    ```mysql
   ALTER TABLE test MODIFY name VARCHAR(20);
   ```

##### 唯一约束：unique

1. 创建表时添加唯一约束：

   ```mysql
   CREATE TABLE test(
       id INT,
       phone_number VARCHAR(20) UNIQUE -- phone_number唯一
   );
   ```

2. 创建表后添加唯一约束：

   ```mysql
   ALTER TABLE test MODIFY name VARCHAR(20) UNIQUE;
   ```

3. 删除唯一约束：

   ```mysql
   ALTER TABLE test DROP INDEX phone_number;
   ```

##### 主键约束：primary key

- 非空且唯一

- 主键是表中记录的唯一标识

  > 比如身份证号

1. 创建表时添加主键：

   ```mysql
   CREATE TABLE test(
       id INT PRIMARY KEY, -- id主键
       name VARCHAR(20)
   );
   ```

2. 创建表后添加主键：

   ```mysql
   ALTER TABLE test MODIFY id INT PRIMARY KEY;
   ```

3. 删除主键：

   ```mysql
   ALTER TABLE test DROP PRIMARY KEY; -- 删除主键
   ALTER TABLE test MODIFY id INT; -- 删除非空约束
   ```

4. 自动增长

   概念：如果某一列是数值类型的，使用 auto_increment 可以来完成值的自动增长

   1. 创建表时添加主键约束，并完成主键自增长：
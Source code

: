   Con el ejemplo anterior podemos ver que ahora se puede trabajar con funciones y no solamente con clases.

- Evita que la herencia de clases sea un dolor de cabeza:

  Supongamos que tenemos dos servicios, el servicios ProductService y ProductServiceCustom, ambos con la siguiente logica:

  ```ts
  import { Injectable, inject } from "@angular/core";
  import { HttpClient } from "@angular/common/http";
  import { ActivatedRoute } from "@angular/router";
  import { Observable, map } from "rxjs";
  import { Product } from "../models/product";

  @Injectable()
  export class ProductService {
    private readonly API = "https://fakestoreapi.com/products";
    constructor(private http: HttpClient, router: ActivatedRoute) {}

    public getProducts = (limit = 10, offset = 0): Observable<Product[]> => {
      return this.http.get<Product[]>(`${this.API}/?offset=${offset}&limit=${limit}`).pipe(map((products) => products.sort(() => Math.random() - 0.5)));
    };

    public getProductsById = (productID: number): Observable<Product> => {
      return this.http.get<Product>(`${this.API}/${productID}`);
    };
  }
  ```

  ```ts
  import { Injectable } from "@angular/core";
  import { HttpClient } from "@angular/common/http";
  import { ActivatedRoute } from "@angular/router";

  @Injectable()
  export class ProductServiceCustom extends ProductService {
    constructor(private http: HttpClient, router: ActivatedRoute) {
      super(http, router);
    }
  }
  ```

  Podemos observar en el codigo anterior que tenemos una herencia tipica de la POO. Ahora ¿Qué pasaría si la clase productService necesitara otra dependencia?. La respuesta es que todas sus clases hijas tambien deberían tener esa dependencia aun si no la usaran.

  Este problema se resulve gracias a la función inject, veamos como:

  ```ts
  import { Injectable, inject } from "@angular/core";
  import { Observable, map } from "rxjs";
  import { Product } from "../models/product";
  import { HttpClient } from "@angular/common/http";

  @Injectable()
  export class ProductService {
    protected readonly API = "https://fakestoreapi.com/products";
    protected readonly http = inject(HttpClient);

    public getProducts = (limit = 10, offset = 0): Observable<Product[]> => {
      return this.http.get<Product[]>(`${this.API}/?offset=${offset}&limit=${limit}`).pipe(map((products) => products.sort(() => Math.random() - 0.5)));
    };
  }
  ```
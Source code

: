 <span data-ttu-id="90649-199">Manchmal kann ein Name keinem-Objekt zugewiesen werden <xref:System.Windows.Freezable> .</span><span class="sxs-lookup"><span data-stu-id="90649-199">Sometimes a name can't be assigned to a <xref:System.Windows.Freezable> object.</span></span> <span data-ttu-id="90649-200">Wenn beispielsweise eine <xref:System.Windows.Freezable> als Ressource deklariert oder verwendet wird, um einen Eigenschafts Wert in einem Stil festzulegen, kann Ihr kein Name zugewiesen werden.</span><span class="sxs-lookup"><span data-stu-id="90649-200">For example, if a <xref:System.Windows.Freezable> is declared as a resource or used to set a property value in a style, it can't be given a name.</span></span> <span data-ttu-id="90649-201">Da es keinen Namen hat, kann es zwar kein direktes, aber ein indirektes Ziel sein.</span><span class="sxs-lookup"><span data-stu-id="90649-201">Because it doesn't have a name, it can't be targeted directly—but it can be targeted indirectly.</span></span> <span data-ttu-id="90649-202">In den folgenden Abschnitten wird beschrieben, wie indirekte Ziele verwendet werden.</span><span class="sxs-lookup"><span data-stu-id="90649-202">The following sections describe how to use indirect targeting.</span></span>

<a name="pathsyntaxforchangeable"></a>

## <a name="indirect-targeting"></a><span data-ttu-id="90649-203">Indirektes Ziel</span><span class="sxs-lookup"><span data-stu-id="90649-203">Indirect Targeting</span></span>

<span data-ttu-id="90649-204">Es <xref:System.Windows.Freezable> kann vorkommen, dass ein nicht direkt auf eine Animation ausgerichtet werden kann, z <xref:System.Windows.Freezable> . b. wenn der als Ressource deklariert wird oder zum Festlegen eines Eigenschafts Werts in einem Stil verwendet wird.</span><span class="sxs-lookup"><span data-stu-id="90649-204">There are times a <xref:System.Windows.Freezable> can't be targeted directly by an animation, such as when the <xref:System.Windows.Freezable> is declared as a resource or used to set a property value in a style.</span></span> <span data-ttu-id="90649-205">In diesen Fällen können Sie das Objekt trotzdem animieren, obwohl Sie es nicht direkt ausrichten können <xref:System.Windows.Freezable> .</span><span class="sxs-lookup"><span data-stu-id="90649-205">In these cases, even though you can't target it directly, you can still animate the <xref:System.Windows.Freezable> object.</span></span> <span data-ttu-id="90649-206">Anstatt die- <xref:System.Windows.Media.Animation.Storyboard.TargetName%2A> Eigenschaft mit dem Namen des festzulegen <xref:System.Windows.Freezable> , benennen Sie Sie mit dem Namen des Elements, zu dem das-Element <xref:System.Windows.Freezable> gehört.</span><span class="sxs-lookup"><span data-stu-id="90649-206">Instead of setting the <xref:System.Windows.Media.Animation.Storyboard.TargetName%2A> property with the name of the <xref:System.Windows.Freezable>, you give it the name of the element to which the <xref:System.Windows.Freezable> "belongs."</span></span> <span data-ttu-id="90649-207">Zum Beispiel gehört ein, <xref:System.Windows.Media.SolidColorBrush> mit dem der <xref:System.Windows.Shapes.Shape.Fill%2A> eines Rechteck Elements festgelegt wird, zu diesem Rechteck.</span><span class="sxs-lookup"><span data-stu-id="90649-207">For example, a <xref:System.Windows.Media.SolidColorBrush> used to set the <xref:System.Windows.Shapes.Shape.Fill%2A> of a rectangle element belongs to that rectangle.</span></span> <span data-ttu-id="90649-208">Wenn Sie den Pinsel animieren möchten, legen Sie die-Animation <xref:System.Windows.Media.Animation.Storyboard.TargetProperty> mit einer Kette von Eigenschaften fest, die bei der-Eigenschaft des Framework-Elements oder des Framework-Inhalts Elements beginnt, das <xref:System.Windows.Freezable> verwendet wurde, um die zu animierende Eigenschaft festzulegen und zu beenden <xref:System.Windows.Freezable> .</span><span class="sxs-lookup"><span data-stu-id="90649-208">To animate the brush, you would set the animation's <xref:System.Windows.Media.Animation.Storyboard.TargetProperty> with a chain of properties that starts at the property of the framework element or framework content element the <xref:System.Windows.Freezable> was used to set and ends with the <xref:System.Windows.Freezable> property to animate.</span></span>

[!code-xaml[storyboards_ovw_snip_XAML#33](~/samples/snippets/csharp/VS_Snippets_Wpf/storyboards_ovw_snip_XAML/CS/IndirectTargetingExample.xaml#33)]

Instructions to follow> Recopy all of the records verbatim.

Answer for the task>
    ```mysql
   ALTER TABLE test MODIFY name VARCHAR(20);
   ```

##### 唯一约束：unique

1. 创建表时添加唯一约束：

   ```mysql
   CREATE TABLE test(
       id INT,
       phone_number VARCHAR(20) UNIQUE -- phone_number唯一
   );
   ```

2. 创建表后添加唯一约束：

   ```mysql
   ALTER TABLE test MODIFY name VARCHAR(20) UNIQUE;
   ```

3. 删除唯一约束：

   ```mysql
   ALTER TABLE test DROP INDEX phone_number;
   ```

##### 主键约束：primary key

- 非空且唯一

- 主键是表中记录的唯一标识

  > 比如身份证号

1. 创建表时添加主键：

   ```mysql
   CREATE TABLE test(
       id INT PRIMARY KEY, -- id主键
       name VARCHAR(20)
   );
   ```

2. 创建表后添加主键：

   ```mysql
   ALTER TABLE test MODIFY id INT PRIMARY KEY;
   ```

3. 删除主键：

   ```mysql
   ALTER TABLE test DROP PRIMARY KEY; -- 删除主键
   ALTER TABLE test MODIFY id INT; -- 删除非空约束
   ```

4. 自动增长

   概念：如果某一列是数值类型的，使用 auto_increment 可以来完成值的自动增长

   1. 创建表时添加主键约束，并完成主键自增长：
Source code

:   Con el ejemplo anterior podemos ver que ahora se puede trabajar con funciones y no solamente con clases.

- Evita que la herencia de clases sea un dolor de cabeza:

  Supongamos que tenemos dos servicios, el servicios ProductService y ProductServiceCustom, ambos con la siguiente logica:

  ```ts
  import { Injectable, inject } from "@angular/core";
  import { HttpClient } from "@angular/common/http";
  import { ActivatedRoute } from "@angular/router";
  import { Observable, map } from "rxjs";
  import { Product } from "../models/product";

  @Injectable()
  export class ProductService {
    private readonly API = "https://fakestoreapi.com/products";
    constructor(private http: HttpClient, router: ActivatedRoute) {}

    public getProducts = (limit = 10, offset = 0): Observable<Product[]> => {
      return this.http.get<Product[]>(`${this.API}/?offset=${offset}&limit=${limit}`).pipe(map((products) => products.sort(() => Math.random() - 0.5)));
    };

    public getProductsById = (productID: number): Observable<Product> => {
      return this.http.get<Product>(`${this.API}/${productID}`);
    };
  }
  ```

  ```ts
  import { Injectable } from "@angular/core";
  import { HttpClient } from "@angular/common/http";
  import { ActivatedRoute } from "@angular/router";

  @Injectable()
  export class ProductServiceCustom extends ProductService {
    constructor(private http: HttpClient, router: ActivatedRoute) {
      super(http, router);
    }
  }
  ```

  Podemos observar en el codigo anterior que tenemos una herencia tipica de la POO. Ahora ¿Qué pasaría si la clase productService necesitara otra dependencia?. La respuesta es que todas sus clases hijas tambien deberían tener esa dependencia aun si no la usaran.

  Este problema se resulve gracias a la función inject, veamos como:

  ```ts
  import { Injectable, inject } from "@angular/core";
  import { Observable, map } from "rxjs";
  import { Product } from "../models/product";
  import { HttpClient } from "@angular/common/http";

  @Injectable()
  export class ProductService {
    protected readonly API = "https://fakestoreapi.com/products";
    protected readonly http = inject(HttpClient);

    public getProducts = (limit = 10, offset = 0): Observable<Product[]> => {
      return this.http.get<Product[]>(`${this.API}/?offset=${offset}&limit=${limit}`).pipe(map((products) => products.sort(() => Math.random() - 0.5)));
    };
  }
  ```
Source code

: <span data-ttu-id="90649-199">Manchmal kann ein Name keinem-Objekt zugewiesen werden <xref:System.Windows.Freezable> .</span><span class="sxs-lookup"><span data-stu-id="90649-199">Sometimes a name can't be assigned to a <xref:System.Windows.Freezable> object.</span></span> <span data-ttu-id="90649-200">Wenn beispielsweise eine <xref:System.Windows.Freezable> als Ressource deklariert oder verwendet wird, um einen Eigenschafts Wert in einem Stil festzulegen, kann Ihr kein Name zugewiesen werden.</span><span class="sxs-lookup"><span data-stu-id="90649-200">For example, if a <xref:System.Windows.Freezable> is declared as a resource or used to set a property value in a style, it can't be given a name.</span></span> <span data-ttu-id="90649-201">Da es keinen Namen hat, kann es zwar kein direktes, aber ein indirektes Ziel sein.</span><span class="sxs-lookup"><span data-stu-id="90649-201">Because it doesn't have a name, it can't be targeted directly—but it can be targeted indirectly.</span></span> <span data-ttu-id="90649-202">In den folgenden Abschnitten wird beschrieben, wie indirekte Ziele verwendet werden.</span><span class="sxs-lookup"><span data-stu-id="90649-202">The following sections describe how to use indirect targeting.</span></span>

<a name="pathsyntaxforchangeable"></a>

## <a name="indirect-targeting"></a><span data-ttu-id="90649-203">Indirektes Ziel</span><span class="sxs-lookup"><span data-stu-id="90649-203">Indirect Targeting</span></span>

<span data-ttu-id="90649-204">Es <xref:System.Windows.Freezable> kann vorkommen, dass ein nicht direkt auf eine Animation ausgerichtet werden kann, z <xref:System.Windows.Freezable> . b. wenn der als Ressource deklariert wird oder zum Festlegen eines Eigenschafts Werts in einem Stil verwendet wird.</span><span class="sxs-lookup"><span data-stu-id="90649-204">There are times a <xref:System.Windows.Freezable> can't be targeted directly by an animation, such as when the <xref:System.Windows.Freezable> is declared as a resource or used to set a property value in a style.</span></span> <span data-ttu-id="90649-205">In diesen Fällen können Sie das Objekt trotzdem animieren, obwohl Sie es nicht direkt ausrichten können <xref:System.Windows.Freezable> .</span><span class="sxs-lookup"><span data-stu-id="90649-205">In these cases, even though you can't target it directly, you can still animate the <xref:System.Windows.Freezable> object.</span></span> <span data-ttu-id="90649-206">Anstatt die- <xref:System.Windows.Media.Animation.Storyboard.TargetName%2A> Eigenschaft mit dem Namen des festzulegen <xref:System.Windows.Freezable> , benennen Sie Sie mit dem Namen des Elements, zu dem das-Element <xref:System.Windows.Freezable> gehört.</span><span class="sxs-lookup"><span data-stu-id="90649-206">Instead of setting the <xref:System.Windows.Media.Animation.Storyboard.TargetName%2A> property with the name of the <xref:System.Windows.Freezable>, you give it the name of the element to which the <xref:System.Windows.Freezable> "belongs."</span></span> <span data-ttu-id="90649-207">Zum Beispiel gehört ein, <xref:System.Windows.Media.SolidColorBrush> mit dem der <xref:System.Windows.Shapes.Shape.Fill%2A> eines Rechteck Elements festgelegt wird, zu diesem Rechteck.</span><span class="sxs-lookup"><span data-stu-id="90649-207">For example, a <xref:System.Windows.Media.SolidColorBrush> used to set the <xref:System.Windows.Shapes.Shape.Fill%2A> of a rectangle element belongs to that rectangle.</span></span> <span data-ttu-id="90649-208">Wenn Sie den Pinsel animieren möchten, legen Sie die-Animation <xref:System.Windows.Media.Animation.Storyboard.TargetProperty> mit einer Kette von Eigenschaften fest, die bei der-Eigenschaft des Framework-Elements oder des Framework-Inhalts Elements beginnt, das <xref:System.Windows.Freezable> verwendet wurde, um die zu animierende Eigenschaft festzulegen und zu beenden <xref:System.Windows.Freezable> .</span><span class="sxs-lookup"><span data-stu-id="90649-208">To animate the brush, you would set the animation's <xref:System.Windows.Media.Animation.Storyboard.TargetProperty> with a chain of properties that starts at the property of the framework element or framework content element the <xref:System.Windows.Freezable> was used to set and ends with the <xref:System.Windows.Freezable> property to animate.</span></span>

[!code-xaml[storyboards_ovw_snip_XAML#33](~/samples/snippets/csharp/VS_Snippets_Wpf/storyboards_ovw_snip_XAML/CS/IndirectTargetingExample.xaml#33)]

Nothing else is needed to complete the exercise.